In the past, when thinking about a future divorce, many individuals would seek out a “shark” to represent them in hopes that their matter will be handled aggressively, and their chosen attorney will obtain a favorable outcome for them. While hiring a “shark” was once considered a must-do by clients, these days, hiring a shark in a divorce is the new faux pas.
What people used to refer to as a “Shark” attorney
For years lawyers have been celebrated for aggressive and often times, unreasonable negotiations and fighting no matter the cost. “Sharks” used to be equated to a person who refuses to back down, and most likely to hurt the other side in a divorce. In the past, people would seek out these types of lawyers, thinking that they would lose their case if they did not. Fast forward to our progressive society and now people are realizing, a “shark” can cost your family more than just money in the long run.
Why hiring a “Shark” attorney is outdated in divorce
While hiring a “shark” to handle a divorce may seem tempting at the outset of a case, families should take a step back and consider the long-lasting impacts it might have on their family unit. Overly aggressive lawyers, or “sharks”, generally take unreasonable positions which results in a broken family, unnecessary litigation and astronomical legal fees.

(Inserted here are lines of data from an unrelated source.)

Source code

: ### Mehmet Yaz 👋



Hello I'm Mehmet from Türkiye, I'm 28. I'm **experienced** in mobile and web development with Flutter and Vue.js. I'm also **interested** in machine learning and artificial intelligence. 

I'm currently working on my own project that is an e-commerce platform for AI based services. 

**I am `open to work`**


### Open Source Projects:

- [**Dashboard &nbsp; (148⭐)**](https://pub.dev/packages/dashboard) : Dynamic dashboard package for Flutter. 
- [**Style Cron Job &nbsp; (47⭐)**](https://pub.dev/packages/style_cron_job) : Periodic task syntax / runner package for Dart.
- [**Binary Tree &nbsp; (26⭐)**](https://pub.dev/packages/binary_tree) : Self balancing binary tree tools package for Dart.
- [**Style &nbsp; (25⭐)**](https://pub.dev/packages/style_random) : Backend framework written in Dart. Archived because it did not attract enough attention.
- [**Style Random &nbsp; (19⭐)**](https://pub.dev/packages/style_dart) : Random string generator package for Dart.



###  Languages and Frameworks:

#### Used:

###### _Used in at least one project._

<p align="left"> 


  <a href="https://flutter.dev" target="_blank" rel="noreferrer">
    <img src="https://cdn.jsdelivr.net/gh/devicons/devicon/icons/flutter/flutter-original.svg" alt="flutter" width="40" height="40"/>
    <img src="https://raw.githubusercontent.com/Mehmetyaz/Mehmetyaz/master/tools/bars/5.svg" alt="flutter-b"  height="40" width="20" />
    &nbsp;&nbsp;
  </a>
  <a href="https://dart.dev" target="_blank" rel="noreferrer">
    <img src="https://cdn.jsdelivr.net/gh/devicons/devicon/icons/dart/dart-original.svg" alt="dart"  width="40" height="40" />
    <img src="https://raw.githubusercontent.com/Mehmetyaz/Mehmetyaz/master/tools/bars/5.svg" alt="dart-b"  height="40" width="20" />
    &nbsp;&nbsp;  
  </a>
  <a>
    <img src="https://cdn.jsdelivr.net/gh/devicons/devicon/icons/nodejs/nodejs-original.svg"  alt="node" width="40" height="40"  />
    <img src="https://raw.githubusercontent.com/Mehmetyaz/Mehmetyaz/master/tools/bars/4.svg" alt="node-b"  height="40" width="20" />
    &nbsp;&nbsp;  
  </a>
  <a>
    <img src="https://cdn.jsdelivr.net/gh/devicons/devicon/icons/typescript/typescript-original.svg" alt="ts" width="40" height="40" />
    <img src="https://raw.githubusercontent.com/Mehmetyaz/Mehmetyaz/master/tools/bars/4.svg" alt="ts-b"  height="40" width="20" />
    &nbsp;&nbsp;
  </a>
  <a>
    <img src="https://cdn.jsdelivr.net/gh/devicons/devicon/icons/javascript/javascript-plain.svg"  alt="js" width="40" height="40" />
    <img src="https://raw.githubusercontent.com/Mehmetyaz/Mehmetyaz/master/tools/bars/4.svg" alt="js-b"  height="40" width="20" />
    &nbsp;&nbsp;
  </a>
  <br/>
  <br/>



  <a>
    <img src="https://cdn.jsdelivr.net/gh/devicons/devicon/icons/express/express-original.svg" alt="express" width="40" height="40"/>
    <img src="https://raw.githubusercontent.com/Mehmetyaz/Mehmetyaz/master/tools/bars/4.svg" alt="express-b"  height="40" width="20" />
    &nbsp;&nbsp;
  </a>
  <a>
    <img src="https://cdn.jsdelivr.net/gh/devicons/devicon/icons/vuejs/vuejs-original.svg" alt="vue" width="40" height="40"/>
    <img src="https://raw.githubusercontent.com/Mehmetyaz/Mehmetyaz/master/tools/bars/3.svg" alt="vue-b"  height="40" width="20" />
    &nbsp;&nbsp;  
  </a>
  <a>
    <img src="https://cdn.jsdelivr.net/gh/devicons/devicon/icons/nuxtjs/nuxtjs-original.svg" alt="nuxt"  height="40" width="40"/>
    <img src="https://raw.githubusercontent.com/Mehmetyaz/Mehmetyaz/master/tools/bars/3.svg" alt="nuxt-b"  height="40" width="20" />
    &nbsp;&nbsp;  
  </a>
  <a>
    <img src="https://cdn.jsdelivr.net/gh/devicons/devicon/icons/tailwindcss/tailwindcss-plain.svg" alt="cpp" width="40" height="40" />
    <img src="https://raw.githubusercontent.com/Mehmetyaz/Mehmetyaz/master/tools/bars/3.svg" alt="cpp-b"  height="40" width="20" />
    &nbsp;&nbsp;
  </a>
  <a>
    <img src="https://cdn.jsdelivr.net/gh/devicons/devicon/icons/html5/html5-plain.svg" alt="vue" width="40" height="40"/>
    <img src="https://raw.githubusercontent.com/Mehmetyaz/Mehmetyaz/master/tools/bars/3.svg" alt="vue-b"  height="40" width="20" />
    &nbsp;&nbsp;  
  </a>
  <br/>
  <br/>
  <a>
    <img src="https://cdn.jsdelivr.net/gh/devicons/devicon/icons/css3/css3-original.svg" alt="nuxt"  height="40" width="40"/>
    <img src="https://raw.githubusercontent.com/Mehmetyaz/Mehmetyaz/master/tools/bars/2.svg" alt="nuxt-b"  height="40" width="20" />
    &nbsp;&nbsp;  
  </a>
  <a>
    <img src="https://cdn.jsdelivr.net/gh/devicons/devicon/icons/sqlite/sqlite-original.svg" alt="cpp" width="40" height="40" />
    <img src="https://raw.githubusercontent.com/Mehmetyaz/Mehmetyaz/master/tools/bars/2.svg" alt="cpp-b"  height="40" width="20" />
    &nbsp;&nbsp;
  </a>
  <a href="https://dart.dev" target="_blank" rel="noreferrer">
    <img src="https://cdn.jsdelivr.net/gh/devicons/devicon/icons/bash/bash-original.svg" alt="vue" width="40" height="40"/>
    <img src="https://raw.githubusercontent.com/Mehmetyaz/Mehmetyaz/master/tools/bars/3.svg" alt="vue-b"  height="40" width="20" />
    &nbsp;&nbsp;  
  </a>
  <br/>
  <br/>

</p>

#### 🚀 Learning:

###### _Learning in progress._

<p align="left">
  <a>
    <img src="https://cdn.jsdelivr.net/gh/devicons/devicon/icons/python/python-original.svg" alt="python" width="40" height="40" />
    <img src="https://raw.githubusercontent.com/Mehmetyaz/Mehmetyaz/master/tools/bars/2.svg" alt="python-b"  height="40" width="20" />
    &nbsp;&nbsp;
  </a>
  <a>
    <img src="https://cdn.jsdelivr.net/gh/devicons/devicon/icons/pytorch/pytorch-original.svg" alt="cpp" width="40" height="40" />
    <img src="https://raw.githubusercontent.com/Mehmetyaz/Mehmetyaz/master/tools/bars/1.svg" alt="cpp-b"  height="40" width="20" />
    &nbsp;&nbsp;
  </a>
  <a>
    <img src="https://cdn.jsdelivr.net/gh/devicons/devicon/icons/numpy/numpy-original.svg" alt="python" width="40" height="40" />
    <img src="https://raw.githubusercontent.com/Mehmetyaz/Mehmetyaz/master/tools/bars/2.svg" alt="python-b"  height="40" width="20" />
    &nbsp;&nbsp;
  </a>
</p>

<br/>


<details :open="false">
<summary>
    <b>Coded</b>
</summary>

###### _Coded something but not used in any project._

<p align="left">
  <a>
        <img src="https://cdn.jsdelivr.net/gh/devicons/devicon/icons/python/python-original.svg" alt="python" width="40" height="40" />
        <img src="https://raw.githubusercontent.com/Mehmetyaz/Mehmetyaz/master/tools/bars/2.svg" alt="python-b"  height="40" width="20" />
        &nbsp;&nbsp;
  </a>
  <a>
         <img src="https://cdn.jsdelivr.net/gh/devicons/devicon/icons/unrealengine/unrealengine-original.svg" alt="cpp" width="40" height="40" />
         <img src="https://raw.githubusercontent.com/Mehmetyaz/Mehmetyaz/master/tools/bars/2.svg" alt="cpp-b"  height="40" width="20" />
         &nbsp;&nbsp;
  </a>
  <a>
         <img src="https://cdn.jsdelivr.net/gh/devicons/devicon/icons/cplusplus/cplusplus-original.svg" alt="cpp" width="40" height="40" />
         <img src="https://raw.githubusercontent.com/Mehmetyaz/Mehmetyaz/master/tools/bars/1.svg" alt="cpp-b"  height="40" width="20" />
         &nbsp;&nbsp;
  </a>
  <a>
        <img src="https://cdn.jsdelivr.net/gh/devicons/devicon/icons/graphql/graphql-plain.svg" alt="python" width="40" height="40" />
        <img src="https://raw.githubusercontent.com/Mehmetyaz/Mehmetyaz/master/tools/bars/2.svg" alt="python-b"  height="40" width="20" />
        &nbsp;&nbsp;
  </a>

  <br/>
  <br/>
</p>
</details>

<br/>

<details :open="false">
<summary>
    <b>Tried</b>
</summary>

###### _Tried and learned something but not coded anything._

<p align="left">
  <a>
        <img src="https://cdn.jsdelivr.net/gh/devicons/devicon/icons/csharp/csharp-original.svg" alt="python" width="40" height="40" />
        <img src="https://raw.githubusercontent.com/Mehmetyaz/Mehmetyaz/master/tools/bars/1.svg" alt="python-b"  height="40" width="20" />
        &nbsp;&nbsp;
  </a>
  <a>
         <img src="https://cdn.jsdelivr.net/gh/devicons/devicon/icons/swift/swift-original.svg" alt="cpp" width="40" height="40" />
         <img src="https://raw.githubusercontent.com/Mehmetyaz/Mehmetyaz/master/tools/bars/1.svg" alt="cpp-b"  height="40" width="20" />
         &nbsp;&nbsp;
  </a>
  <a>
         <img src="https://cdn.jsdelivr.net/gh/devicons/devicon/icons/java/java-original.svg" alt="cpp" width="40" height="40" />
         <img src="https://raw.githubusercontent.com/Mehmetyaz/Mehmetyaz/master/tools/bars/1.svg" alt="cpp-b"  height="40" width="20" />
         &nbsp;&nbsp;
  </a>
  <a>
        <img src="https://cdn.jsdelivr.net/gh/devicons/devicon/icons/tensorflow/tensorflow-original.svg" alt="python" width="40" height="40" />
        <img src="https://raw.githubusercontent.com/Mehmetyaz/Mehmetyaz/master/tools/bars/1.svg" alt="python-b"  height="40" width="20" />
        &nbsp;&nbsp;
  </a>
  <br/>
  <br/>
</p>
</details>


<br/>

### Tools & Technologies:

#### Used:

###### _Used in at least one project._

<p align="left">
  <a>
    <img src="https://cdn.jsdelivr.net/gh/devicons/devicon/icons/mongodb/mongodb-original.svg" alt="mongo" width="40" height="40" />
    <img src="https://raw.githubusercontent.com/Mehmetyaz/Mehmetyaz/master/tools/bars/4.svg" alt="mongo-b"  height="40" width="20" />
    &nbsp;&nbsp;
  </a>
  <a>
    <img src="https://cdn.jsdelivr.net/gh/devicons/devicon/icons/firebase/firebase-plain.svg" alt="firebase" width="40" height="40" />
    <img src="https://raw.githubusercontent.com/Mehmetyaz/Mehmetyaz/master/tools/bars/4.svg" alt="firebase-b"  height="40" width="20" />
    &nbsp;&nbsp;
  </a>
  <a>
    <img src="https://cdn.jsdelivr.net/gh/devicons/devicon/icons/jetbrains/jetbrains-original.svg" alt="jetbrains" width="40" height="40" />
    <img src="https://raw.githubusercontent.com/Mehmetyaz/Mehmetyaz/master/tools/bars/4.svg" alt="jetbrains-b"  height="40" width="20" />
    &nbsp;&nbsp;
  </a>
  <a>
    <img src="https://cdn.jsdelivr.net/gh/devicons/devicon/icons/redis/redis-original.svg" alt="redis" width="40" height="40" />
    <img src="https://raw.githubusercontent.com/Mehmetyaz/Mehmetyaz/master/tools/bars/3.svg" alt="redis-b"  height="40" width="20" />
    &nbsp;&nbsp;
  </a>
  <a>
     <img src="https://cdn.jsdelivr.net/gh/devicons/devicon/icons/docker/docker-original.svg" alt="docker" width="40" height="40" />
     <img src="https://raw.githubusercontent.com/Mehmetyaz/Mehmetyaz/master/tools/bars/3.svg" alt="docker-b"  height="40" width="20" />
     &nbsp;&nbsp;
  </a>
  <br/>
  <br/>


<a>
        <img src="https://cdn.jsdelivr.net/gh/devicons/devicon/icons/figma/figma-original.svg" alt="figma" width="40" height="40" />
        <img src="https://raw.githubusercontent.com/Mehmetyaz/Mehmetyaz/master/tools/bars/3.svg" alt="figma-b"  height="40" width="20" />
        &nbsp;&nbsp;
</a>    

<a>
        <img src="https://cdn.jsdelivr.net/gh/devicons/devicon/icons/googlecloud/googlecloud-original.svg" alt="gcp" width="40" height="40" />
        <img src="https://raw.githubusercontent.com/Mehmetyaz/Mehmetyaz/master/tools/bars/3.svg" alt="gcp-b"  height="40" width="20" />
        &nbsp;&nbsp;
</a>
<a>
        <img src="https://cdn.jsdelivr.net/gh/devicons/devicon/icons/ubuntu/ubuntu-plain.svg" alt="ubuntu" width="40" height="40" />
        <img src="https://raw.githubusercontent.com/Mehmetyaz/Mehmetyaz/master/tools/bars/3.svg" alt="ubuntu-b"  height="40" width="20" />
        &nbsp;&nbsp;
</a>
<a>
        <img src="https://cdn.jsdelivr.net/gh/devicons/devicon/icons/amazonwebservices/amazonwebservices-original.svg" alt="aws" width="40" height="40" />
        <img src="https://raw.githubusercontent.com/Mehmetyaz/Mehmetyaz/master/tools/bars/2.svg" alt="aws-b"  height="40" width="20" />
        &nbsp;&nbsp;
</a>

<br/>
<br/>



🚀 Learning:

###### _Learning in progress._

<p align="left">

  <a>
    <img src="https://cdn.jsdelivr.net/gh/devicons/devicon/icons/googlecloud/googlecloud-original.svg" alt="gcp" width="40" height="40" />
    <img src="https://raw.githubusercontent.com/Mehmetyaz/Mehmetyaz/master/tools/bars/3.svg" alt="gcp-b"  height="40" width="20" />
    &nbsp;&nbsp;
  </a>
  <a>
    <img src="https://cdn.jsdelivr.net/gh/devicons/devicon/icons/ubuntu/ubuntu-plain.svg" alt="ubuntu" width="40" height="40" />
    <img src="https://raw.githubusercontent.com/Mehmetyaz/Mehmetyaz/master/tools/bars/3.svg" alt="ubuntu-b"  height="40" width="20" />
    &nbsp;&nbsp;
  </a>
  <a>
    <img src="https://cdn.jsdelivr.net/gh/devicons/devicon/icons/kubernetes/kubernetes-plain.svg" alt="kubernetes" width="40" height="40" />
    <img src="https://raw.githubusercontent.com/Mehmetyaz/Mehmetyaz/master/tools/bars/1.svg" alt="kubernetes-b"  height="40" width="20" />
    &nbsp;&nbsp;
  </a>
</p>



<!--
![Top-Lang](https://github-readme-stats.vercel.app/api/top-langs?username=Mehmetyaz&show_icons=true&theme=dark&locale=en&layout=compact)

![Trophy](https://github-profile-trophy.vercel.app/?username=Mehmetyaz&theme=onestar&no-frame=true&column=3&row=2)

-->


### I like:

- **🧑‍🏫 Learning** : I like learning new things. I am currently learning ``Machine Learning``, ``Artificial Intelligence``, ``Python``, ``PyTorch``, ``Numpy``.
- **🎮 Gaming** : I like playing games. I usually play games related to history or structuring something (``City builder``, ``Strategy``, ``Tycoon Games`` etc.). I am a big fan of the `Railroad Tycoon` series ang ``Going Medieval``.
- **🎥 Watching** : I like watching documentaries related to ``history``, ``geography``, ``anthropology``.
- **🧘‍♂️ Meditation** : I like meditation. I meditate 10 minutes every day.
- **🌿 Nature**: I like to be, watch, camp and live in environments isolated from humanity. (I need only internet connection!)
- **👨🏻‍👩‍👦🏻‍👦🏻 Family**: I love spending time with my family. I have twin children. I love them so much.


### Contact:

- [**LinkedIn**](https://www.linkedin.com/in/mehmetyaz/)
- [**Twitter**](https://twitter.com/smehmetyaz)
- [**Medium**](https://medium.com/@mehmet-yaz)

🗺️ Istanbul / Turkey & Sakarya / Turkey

Client’s may desire to scare their spouse through a shark’s style of negotiating. This may involve sending nasty letters, making unreasonable demands, or general intimidation techniques. Although these tactics may in fact scare a spouse, they should also scare the client. Every unreasonable stance taken leads to more money out of the client’s pocket and a further broken family.
Recently, Morgan Stogsdill, teamed up with divorced couple Ben and Nikki on the Divorce Talk Podcast whose story, and book “Our Happy Divorce” has been featured on Good Morning America. Ben initially decided to hire a shark who drafted a forty-page game plan on how to destroy Nikki. Ben stated, “it wasn’t until I opened up that war and peace game plan and got two pages into it that I had my moment of clarity.” Immediately, Ben obtained new counsel and took a more reasonable strategy during their divorce. That decision ensured their family unit retained a positive dynamic for their son and one that ultimately saved thousands of dollars.
Out with the old, in with the new divorce advocacy
Today, the most effective divorce advocacy is a lawyer whose goal is to protect the family unit, especially the children. The new school divorce attorneys know when to fight and when to promote productive negotiations between spouses. After all, no means no, in any tone.